[What to do]
Skip the pictures. Give all the data again exactly.

::::::

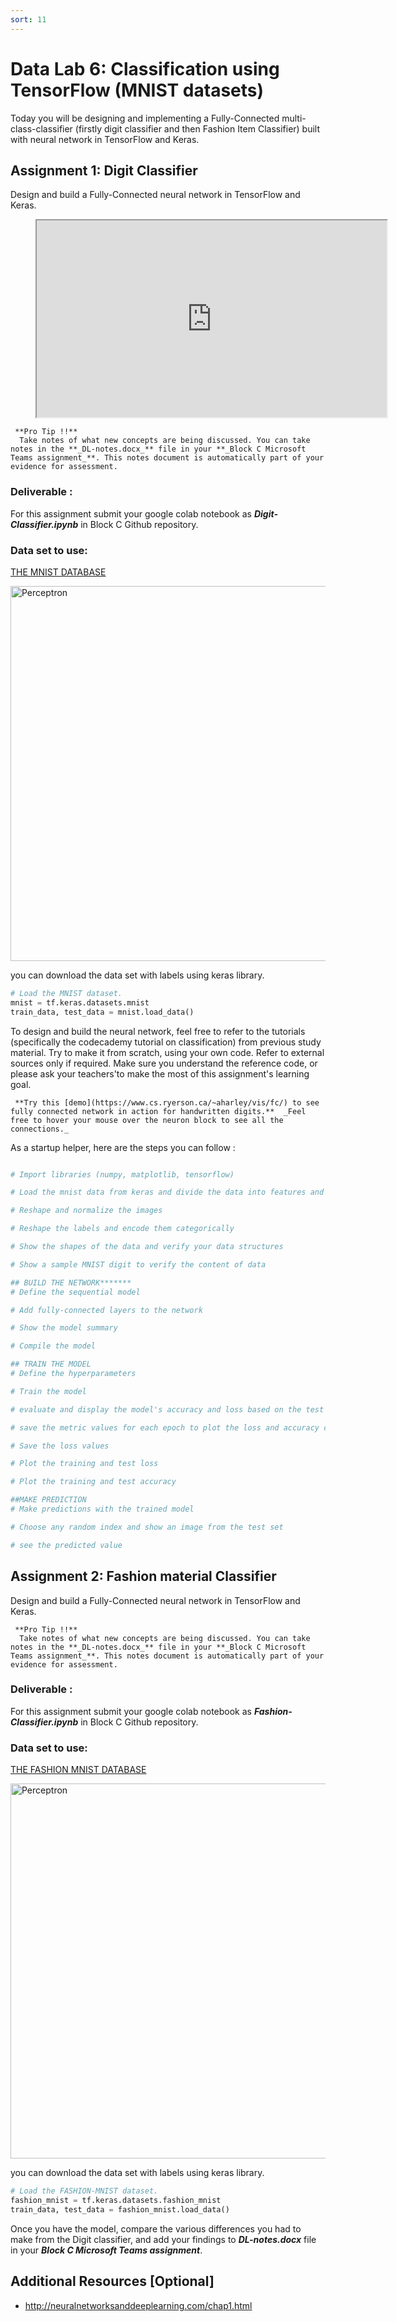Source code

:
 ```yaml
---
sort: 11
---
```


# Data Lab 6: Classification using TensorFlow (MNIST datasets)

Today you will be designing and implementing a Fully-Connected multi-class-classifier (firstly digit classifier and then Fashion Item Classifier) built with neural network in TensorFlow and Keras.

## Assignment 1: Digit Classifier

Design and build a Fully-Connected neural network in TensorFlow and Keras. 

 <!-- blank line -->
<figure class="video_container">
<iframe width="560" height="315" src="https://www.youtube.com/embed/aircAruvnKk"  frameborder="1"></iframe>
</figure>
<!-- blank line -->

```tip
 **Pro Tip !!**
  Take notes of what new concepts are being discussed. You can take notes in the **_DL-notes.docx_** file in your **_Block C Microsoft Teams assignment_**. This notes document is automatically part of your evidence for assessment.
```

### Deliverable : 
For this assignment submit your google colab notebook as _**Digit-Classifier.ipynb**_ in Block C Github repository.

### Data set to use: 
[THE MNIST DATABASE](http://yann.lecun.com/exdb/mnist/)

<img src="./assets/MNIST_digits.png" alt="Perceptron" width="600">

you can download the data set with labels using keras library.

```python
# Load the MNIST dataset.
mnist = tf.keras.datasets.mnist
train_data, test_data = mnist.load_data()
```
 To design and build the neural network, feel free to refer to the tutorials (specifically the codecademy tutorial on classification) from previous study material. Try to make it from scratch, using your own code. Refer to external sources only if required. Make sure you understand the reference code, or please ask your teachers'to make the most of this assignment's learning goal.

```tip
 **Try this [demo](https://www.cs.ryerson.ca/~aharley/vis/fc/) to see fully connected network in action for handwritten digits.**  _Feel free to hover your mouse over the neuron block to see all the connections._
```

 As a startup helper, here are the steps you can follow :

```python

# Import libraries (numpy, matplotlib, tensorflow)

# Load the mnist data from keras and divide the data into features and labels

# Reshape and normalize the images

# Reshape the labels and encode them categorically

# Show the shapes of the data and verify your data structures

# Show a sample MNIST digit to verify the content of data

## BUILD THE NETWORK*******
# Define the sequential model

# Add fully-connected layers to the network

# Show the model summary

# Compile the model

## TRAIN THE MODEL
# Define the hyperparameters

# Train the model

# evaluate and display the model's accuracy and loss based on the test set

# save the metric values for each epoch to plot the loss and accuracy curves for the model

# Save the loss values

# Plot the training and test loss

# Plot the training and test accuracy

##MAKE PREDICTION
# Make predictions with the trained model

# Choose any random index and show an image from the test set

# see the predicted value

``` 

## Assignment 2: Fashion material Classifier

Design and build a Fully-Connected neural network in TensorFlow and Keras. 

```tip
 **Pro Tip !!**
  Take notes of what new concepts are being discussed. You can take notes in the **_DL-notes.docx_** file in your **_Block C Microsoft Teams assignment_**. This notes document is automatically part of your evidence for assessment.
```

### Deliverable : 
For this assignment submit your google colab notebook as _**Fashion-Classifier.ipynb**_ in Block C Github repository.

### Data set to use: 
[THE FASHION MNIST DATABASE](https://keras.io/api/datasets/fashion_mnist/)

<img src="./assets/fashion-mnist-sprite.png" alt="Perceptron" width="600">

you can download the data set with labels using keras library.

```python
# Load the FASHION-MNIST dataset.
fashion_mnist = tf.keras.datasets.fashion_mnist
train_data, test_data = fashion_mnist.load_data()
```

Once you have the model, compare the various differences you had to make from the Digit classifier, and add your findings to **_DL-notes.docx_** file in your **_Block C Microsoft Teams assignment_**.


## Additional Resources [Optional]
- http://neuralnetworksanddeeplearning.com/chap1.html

::::::

[Exercise output]
Source code

:
 ```yaml
---
sort: 11
---
```


# Data Lab 6: Classification using TensorFlow (MNIST datasets)

Today you will be designing and implementing a Fully-Connected multi-class-classifier (firstly digit classifier and then Fashion Item Classifier) built with neural network in TensorFlow and Keras.

## Assignment 1: Digit Classifier

Design and build a Fully-Connected neural network in TensorFlow and Keras. 

 <!-- blank line -->
<figure class="video_container">
<iframe width="560" height="315" src="https://www.youtube.com/embed/aircAruvnKk"  frameborder="1"></iframe>
</figure>
<!-- blank line -->

```tip
 **Pro Tip !!**
  Take notes of what new concepts are being discussed. You can take notes in the **_DL-notes.docx_** file in your **_Block C Microsoft Teams assignment_**. This notes document is automatically part of your evidence for assessment.
```

### Deliverable : 
For this assignment submit your google colab notebook as _**Digit-Classifier.ipynb**_ in Block C Github repository.

### Data set to use: 
[THE MNIST DATABASE](http://yann.lecun.com/exdb/mnist/)

<img src="./assets/MNIST_digits.png" alt="Perceptron" width="600">

you can download the data set with labels using keras library.

```python
# Load the MNIST dataset.
mnist = tf.keras.datasets.mnist
train_data, test_data = mnist.load_data()
```
 To design and build the neural network, feel free to refer to the tutorials (specifically the codecademy tutorial on classification) from previous study material. Try to make it from scratch, using your own code. Refer to external sources only if required. Make sure you understand the reference code, or please ask your teachers'to make the most of this assignment's learning goal.

```tip
 **Try this [demo](https://www.cs.ryerson.ca/~aharley/vis/fc/) to see fully connected network in action for handwritten digits.**  _Feel free to hover your mouse over the neuron block to see all the connections._
```

 As a startup helper, here are the steps you can follow :

```python

# Import libraries (numpy, matplotlib, tensorflow)

# Load the mnist data from keras and divide the data into features and labels

# Reshape and normalize the images

# Reshape the labels and encode them categorically

# Show the shapes of the data and verify your data structures

# Show a sample MNIST digit to verify the content of data

## BUILD THE NETWORK*******
# Define the sequential model

# Add fully-connected layers to the network

# Show the model summary

# Compile the model

## TRAIN THE MODEL
# Define the hyperparameters

# Train the model

# evaluate and display the model's accuracy and loss based on the test set

# save the metric values for each epoch to plot the loss and accuracy curves for the model

# Save the loss values

# Plot the training and test loss

# Plot the training and test accuracy

##MAKE PREDICTION
# Make predictions with the trained model

# Choose any random index and show an image from the test set

# see the predicted value

``` 

## Assignment 2: Fashion material Classifier

Design and build a Fully-Connected neural network in TensorFlow and Keras. 

```tip
 **Pro Tip !!**
  Take notes of what new concepts are being discussed. You can take notes in the **_DL-notes.docx_** file in your **_Block C Microsoft Teams assignment_**. This notes document is automatically part of your evidence for assessment.
```

### Deliverable : 
For this assignment submit your google colab notebook as _**Fashion-Classifier.ipynb**_ in Block C Github repository.

### Data set to use: 
[THE FASHION MNIST DATABASE](https://keras.io/api/datasets/fashion_mnist/)

<img src="./assets/fashion-mnist-sprite.png" alt="Perceptron" width="600">

you can download the data set with labels using keras library.

```python
# Load the FASHION-MNIST dataset.
fashion_mnist = tf.keras.datasets.fashion_mnist
train_data, test_data = fashion_mnist.load_data()
```

Once you have the model, compare the various differences you had to make from the Digit classifier, and add your findings to **_DL-notes.docx_** file in your **_Block C Microsoft Teams assignment_**.


## Additional Resources [Optional]
- http://neuralnetworksanddeeplearning.com/chap1.html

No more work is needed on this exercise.